What this task involves: Among the entries below, copy every line that carries the word "keys".

[Source texts of formatted documents]
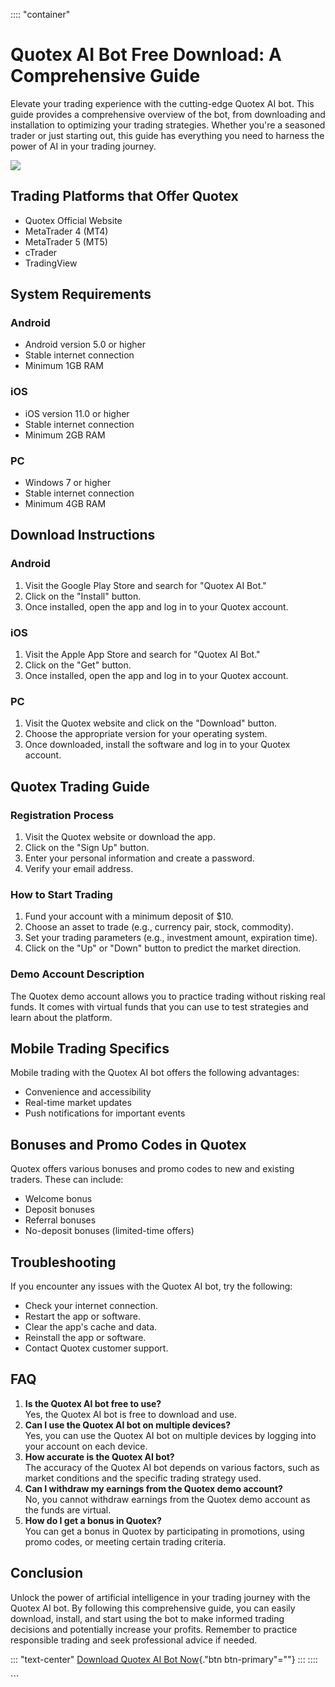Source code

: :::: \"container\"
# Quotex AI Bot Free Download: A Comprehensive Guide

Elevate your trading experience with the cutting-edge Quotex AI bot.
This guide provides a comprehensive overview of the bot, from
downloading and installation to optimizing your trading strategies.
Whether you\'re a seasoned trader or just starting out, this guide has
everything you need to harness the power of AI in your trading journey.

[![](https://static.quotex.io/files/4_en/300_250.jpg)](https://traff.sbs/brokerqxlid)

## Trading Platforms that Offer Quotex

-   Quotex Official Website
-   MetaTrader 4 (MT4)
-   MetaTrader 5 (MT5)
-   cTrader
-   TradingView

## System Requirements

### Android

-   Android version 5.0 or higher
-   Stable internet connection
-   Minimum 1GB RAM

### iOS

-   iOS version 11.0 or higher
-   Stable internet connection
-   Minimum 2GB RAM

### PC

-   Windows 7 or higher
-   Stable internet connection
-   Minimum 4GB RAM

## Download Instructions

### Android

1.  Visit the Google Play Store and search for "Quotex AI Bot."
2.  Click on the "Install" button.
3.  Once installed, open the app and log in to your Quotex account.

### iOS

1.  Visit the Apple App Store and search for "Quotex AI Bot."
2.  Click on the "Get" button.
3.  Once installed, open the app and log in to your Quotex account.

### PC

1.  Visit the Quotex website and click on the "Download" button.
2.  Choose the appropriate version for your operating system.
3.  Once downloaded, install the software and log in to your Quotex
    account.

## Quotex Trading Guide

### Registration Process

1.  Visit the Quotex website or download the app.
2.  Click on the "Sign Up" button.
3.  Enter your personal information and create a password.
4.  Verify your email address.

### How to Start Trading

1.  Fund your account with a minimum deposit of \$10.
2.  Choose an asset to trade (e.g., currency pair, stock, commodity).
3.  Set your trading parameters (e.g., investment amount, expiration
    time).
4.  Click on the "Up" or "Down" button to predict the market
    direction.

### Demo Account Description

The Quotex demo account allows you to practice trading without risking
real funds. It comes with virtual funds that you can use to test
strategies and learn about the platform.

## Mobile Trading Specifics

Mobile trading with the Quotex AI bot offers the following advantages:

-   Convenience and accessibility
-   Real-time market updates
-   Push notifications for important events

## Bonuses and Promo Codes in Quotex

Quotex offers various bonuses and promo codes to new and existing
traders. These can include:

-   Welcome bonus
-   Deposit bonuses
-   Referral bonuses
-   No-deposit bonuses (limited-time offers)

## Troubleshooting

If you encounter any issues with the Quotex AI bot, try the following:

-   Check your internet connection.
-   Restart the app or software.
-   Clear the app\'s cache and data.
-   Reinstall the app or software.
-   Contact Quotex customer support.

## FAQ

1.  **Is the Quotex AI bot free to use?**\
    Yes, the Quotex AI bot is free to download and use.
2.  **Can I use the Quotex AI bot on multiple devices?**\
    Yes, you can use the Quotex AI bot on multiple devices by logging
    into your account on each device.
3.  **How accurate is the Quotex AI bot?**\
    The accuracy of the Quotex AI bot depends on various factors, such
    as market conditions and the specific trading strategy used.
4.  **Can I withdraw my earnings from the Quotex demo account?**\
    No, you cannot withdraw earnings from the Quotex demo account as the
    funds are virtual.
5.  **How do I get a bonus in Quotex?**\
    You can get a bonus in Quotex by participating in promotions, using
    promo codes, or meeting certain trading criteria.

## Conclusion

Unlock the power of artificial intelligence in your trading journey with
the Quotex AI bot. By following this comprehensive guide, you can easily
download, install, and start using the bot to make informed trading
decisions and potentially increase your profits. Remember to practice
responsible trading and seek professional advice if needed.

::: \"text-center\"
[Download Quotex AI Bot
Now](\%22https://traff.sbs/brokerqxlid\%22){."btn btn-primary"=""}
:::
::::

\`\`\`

==

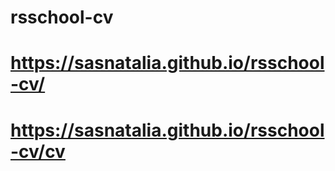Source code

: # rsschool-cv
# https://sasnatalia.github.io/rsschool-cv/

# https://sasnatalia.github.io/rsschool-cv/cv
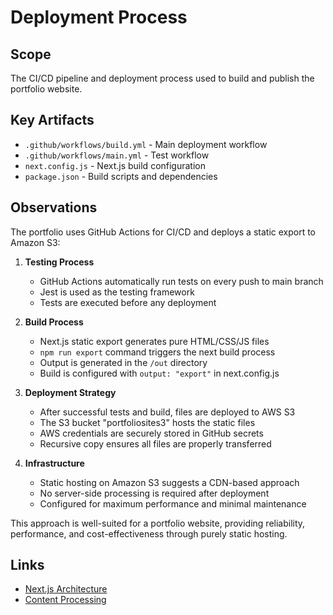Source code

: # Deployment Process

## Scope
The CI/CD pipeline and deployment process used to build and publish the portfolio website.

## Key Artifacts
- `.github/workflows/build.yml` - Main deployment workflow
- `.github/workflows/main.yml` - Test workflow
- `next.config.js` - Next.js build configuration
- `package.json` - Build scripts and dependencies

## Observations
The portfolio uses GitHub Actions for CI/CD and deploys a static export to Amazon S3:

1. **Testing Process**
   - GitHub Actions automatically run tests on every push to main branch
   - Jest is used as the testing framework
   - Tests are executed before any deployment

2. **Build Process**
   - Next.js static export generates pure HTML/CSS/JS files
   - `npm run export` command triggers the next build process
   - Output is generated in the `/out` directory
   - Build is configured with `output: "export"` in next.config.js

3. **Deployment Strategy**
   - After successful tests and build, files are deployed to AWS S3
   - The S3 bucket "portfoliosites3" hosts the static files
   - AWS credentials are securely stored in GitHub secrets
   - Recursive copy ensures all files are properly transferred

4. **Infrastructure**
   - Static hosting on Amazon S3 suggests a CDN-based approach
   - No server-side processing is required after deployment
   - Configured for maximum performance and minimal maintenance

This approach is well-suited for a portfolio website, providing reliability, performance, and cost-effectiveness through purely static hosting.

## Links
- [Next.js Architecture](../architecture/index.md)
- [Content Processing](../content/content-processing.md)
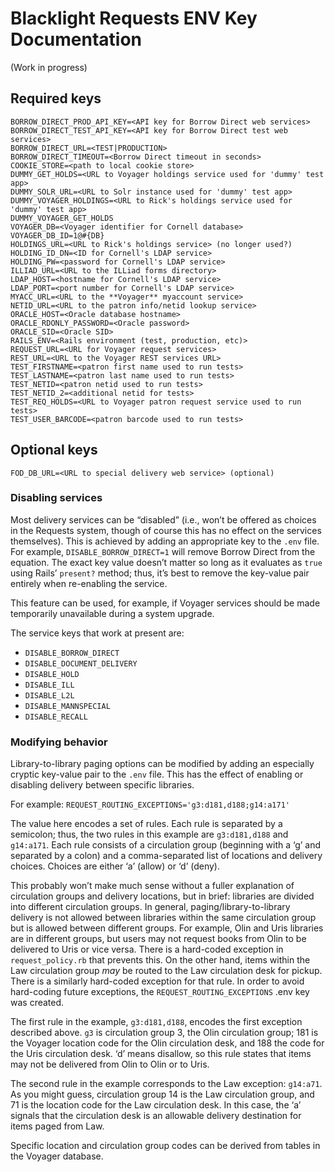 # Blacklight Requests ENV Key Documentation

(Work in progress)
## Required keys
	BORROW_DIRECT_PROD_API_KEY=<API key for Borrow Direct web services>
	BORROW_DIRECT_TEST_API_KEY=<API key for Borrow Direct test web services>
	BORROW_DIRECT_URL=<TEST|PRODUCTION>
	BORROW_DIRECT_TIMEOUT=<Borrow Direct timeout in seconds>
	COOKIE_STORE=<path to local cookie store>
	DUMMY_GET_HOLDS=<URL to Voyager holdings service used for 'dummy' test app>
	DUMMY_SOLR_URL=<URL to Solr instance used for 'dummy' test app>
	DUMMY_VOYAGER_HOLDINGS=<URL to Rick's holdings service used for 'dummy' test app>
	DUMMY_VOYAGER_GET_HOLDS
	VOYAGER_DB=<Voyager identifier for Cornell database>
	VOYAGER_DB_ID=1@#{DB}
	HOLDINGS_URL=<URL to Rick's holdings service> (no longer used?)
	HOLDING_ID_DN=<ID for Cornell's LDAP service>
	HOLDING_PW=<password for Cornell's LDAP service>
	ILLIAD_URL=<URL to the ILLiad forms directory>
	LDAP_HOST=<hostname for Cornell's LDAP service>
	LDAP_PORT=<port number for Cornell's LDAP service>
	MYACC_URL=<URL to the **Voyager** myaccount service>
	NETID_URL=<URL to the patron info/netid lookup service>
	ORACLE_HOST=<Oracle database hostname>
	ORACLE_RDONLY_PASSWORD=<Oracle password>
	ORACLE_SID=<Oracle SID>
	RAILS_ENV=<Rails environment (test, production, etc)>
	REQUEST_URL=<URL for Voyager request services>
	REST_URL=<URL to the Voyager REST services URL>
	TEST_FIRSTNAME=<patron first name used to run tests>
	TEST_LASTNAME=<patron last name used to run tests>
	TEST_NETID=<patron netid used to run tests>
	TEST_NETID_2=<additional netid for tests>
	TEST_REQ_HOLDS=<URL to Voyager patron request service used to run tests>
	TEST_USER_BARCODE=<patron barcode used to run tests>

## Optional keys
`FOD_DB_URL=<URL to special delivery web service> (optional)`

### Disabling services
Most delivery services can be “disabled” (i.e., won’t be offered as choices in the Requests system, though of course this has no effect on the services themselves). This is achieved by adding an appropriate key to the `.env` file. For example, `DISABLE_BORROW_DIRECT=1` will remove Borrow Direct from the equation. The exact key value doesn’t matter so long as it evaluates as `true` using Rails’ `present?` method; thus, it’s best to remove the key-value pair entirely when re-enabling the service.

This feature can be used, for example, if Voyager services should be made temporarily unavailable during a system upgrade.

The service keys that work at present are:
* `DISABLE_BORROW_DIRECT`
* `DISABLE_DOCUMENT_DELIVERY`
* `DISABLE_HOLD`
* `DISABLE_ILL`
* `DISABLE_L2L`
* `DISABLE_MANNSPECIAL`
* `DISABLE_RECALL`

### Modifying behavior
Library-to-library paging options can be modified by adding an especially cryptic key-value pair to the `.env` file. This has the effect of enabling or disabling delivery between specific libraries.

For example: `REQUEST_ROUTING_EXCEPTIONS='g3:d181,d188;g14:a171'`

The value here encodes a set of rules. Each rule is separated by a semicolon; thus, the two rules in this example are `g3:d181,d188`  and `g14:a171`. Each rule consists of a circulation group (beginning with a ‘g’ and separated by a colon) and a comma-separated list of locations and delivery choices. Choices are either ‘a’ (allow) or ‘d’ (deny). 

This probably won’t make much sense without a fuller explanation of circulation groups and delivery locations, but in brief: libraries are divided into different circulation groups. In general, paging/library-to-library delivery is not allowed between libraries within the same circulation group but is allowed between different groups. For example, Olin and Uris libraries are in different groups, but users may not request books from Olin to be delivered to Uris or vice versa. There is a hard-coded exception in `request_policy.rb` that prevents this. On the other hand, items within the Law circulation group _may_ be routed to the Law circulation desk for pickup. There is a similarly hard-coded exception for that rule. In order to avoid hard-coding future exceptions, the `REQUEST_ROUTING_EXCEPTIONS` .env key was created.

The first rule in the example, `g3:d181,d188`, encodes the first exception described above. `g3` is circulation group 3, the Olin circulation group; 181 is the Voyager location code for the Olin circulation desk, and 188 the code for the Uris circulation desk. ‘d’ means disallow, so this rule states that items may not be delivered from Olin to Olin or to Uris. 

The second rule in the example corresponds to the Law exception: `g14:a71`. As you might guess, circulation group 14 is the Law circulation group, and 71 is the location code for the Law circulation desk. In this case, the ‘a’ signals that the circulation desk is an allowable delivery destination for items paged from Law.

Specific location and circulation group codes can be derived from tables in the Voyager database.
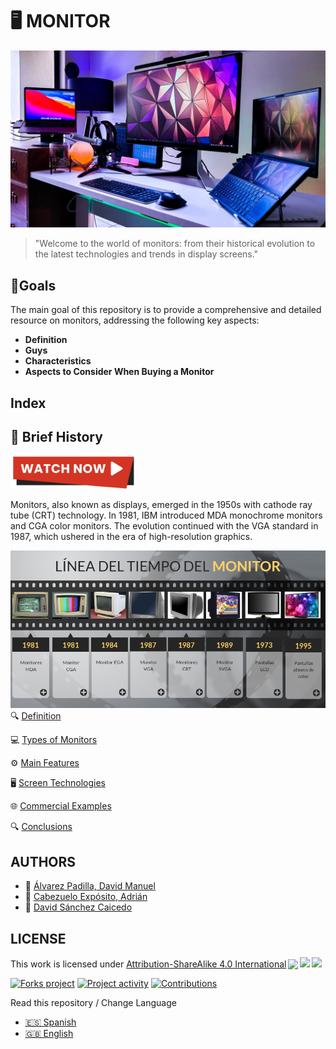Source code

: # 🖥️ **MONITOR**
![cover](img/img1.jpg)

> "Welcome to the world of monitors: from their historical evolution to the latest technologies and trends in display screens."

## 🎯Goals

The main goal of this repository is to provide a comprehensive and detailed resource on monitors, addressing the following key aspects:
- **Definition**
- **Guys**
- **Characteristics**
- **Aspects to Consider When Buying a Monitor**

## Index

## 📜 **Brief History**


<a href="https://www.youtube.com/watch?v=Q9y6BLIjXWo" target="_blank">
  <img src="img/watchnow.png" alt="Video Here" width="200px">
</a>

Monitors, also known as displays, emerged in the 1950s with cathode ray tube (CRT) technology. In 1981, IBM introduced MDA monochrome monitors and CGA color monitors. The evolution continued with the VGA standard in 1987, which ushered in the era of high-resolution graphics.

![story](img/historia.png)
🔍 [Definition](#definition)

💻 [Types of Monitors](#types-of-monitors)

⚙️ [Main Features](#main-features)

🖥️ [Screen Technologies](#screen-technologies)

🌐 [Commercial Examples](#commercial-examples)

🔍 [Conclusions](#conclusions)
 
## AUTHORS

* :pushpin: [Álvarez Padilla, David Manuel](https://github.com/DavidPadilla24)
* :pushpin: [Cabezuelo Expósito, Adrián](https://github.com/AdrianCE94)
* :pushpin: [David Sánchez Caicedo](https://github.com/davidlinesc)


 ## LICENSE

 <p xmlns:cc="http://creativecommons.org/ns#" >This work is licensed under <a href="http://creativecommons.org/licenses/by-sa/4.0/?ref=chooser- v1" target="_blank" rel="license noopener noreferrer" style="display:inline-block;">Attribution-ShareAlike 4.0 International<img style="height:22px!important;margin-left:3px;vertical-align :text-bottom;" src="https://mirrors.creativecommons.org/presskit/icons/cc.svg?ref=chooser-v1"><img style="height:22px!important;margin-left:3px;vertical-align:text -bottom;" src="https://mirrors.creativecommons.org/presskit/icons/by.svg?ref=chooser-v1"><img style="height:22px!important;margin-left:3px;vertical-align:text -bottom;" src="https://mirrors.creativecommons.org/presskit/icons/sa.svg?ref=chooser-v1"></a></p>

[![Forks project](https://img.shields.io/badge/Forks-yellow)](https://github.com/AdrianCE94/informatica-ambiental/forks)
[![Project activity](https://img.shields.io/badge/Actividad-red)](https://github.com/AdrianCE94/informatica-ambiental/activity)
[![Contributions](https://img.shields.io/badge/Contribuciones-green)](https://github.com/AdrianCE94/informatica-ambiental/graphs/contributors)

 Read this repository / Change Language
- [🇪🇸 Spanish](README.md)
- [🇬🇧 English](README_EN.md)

Exercise output:
## Required keys
## Optional keys
The service keys that work at present are:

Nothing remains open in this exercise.